Abstract

Hibler's well established model of large-scale sea-ice dynamics is considered, in which sea-ice, although a granular material made up of floes, is viewed and treated as a medium of continuum mechanics. The ice cover is commonly assumed to be a two-dimensional isotropic compressible fluid of viscous-plastic type which forms a highly stiff constitutive law. The complete model of sea-ice dynamics additionally comprises momentum balance equations for the ice drift velocity and conservation laws for continuity of its mass and compactness. In treating the complete set of equations, the central problem is posed by the sensitive crucial adjustment of the (quasistatic) equilibrium of forces.
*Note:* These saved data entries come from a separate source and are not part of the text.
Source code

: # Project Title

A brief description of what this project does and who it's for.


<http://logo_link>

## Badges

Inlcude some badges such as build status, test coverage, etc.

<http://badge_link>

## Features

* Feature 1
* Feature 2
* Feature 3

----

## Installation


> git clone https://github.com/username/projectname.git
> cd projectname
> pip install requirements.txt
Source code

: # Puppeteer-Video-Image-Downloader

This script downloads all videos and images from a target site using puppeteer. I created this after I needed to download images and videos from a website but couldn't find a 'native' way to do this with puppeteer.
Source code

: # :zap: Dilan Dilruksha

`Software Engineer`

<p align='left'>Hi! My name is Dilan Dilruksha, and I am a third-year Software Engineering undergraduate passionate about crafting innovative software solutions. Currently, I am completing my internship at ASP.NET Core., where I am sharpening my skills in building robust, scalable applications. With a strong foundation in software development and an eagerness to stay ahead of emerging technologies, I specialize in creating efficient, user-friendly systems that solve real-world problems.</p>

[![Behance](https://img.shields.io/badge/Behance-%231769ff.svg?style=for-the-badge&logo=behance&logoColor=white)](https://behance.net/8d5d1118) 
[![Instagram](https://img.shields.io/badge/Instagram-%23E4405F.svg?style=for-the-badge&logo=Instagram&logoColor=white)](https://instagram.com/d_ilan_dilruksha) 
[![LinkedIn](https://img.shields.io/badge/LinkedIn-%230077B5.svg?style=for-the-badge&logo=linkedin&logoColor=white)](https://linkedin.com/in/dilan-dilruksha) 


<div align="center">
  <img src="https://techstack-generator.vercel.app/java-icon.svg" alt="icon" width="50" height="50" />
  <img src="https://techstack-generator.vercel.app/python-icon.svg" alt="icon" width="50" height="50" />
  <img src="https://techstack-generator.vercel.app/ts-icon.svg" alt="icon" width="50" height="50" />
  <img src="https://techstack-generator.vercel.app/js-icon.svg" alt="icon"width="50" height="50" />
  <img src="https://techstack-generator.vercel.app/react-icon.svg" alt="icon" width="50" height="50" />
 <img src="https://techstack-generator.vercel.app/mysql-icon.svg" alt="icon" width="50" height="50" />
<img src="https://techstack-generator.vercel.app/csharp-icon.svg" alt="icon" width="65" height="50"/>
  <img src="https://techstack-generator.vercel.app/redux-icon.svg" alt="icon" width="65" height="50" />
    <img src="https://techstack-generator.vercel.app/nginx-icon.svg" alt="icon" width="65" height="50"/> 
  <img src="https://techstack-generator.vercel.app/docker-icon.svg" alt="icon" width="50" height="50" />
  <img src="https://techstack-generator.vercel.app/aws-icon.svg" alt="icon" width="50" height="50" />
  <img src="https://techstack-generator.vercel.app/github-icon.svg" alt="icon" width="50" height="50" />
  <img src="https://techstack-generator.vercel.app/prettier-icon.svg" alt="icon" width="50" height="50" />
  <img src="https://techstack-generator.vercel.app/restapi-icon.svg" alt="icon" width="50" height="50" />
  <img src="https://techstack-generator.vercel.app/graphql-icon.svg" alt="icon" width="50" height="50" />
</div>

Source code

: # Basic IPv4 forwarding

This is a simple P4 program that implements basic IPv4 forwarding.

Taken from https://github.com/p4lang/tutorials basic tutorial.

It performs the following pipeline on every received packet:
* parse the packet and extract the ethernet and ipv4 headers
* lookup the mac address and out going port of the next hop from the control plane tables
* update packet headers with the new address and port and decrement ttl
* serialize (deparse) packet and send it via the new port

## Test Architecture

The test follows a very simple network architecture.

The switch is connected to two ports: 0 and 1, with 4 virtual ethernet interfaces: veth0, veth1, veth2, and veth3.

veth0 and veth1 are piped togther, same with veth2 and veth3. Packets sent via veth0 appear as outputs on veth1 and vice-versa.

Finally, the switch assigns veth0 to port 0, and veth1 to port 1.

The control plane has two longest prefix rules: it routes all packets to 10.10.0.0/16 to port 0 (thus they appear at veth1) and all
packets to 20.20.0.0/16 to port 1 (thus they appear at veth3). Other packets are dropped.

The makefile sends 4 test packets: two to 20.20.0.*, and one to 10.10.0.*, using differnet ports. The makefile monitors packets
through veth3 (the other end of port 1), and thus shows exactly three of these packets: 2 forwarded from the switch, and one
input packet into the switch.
As a suitable approach to mathematical investigation and numerical treatment, the constitutive equations are reformulated in terms of projection to the convex yield domain in stress space. The mathematical features (existence and uniqueness of a solution) of this strongly nonlinear system of partial differential equations may be clarified by means of general theorems on variational inequalities and equations with monotonic operators in Hilbert spaces. Since the study is ultimately aimed at a numerical method, emphasis is put on the discrete-in-time version of Hibler's problem. As a result, if there is a solution to the problem, it is unique. However, for the ideally plastic constitutive law the existence of a solution is not guaranteed. To ensure a solution, we modified it from perfectly plastic to slightly viscoplastic. On this basis, an appropriate implicit numerical procedure is presented. The nonlinear problem is iterated by a sequence of linearizations.